BILA POLISI HARUS SELIDIKI RANTAI PERDAGANGAN PANGAN
Berita Metro TV 8/6/2016. jam 9 .
Suatu berita kecil, soalnya selisih harga ex petani dengan harga sampai ditangan konsumen, untuk produk produk pertanian selalu sangat menyolok, bahkan di negara negara maju seperti di Amerika Serikat
Hubungan Produsen -- konsumen mengenai produk pertanian cenderung sangat rentan menjadi sumber permainan harga atas kerugian dua kelompok ini yaitu produsen dan konsumen. Bila digambarkan skemanya menjadi : Petani - Pemborong panen di lahan – Perantara –perantara antar wilayah - juragan besar di penampungan stock – jaragan pegecer di pasar - pengecer sejati dengan lapak atau kereta dorong - konsumen di pasar atau kampong dan perumahan.
Setiap golongan palaku punya trick andalan buat mencari untung yang masih bisa dia keruk.
Petani : dengan membasahi lahan beberapa hari sebelum pemborong panen memanen, berkomplot dengan sesama petani yang membantu panen untuk menyertakan tanah, dan seresah sebisa mungkin pada panen yan dibeli borongan sesuai beratnya Petani mndapat extra keuntungan dari bertambah berat panen diatas berat murni komoditas hasi tanamannya.
Sebaliknya pemborong panen / Penebas: Mendapat keuntungan dari potongan bobot “tara” timbangan, serta cara menimbang , memborong pada saat yang tepat dalam tawar menawar ber tansaksi.

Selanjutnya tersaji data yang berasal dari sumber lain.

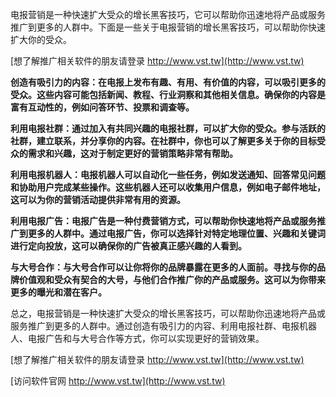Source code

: 电报营销是一种快速扩大受众的增长黑客技巧，它可以帮助你迅速地将产品或服务推广到更多的人群中。下面是一些关于电报营销的增长黑客技巧，可以帮助你快速扩大你的受众。

[想了解推广相关软件的朋友请登录 http://www.vst.tw](http://www.vst.tw)

**创造有吸引力的内容：在电报上发布有趣、有用、有价值的内容，可以吸引更多的受众。这些内容可能包括新闻、教程、行业洞察和其他相关信息。确保你的内容是富有互动性的，例如问答环节、投票和调查等。**

**利用电报社群：通过加入有共同兴趣的电报社群，可以扩大你的受众。参与活跃的社群，建立联系，并分享你的内容。在社群中，你也可以了解更多关于你的目标受众的需求和兴趣，这对于制定更好的营销策略非常有帮助。**

**利用电报机器人：电报机器人可以自动化一些任务，例如发送通知、回答常见问题和协助用户完成某些操作。这些机器人还可以收集用户信息，例如电子邮件地址，这可以为你的营销活动提供非常有用的资源。**

**利用电报广告：电报广告是一种付费营销方式，可以帮助你快速地将产品或服务推广到更多的人群中。通过电报广告，你可以选择针对特定地理位置、兴趣和关键词进行定向投放，这可以确保你的广告被真正感兴趣的人看到。**

**与大号合作：与大号合作可以让你将你的品牌暴露在更多的人面前。寻找与你的品牌价值观和受众有契合的大号，与他们合作推广你的产品或服务。这可以为你带来更多的曝光和潜在客户。**

总之，电报营销是一种快速扩大受众的增长黑客技巧，可以帮助你迅速地将产品或服务推广到更多的人群中。通过创造有吸引力的内容、利用电报社群、电报机器人、电报广告和与大号合作等方式，你可以实现更好的营销效果。

[想了解推广相关软件的朋友请登录 http://www.vst.tw](http://www.vst.tw)


[访问软件官网 http://www.vst.tw](http://www.vst.tw)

Kejadian di satu desa di kabupaten Bone, Sulawesi Selatan. Petani baru belajar menanam cabe rawit, karena baru belajar, mereka menanan jenis lokal yang lebih tahan terhadap penyakit, Baru empat kali petik, kedatangan cabe rawit dari Enrekang, disana petani menanam jenis terseleksi jang lebih tahan dalam keadaan segar, karena kulitnya tebal., sedangkan jenis lokal kulitnya tipis, lebih gampang membusuk. Seketika itu pembelian cabe jenis lokal di pasar Bone berhenti, alias cabe rawit lokal tidak lsku. Pemborong bisa membeli cabe rawit lokal kemudian mengeringkannya, dijual di pasar lain wilayah, misalnya Kalimantan Tengah atau Kalimantan Timur, ikut dengan perahu layar motor..
Kejadian ini bisa terjadi karena dinamika pasar, atau direka yasa oleh pedagang perantara.,,
Lah sekarang, sampai pada rantai perdagangan yang sudah lama sekali bergerak di komoditas itu, mereka mempunyai gudang di kota kecamatan dekat kampong, atau desa dekat jalan raya, sehingga tenaga memilih dan meng-angin angin berton ton hasil pertanian bisa dikerjakan, bahkan mendinginkan dengan mesin pendingin, sehingga tahan agak lama. Gudang penyimpanan ini sangat tidak menyolok, tersembunyi dari padangan umum, rata rata ditengan kampong. Biasanya pedagang model ini mempunyai hubungan erat dengan Pejabat setempat sangat akrab dan harmonis bergaul sesama mereka, para petugas di Polsek, Pegawai Kecamatan dan Petugas Koramil. Smua dirangkul dalam berbagai kesenangan, misalnya burung brung, batu akik, berburu celeng, memiara dan mengadu ayam jago dsb. Rantai inilah yang membuat kartel dengan boss yang tidak pernah nampak sosoknya.
Sang boss biasanya dekat dengan importer baik dari Bulog atau importer yang sangat berpengalaman dalam menghadle salah satu atau beberapa komoditas pertanian pegangan mereka..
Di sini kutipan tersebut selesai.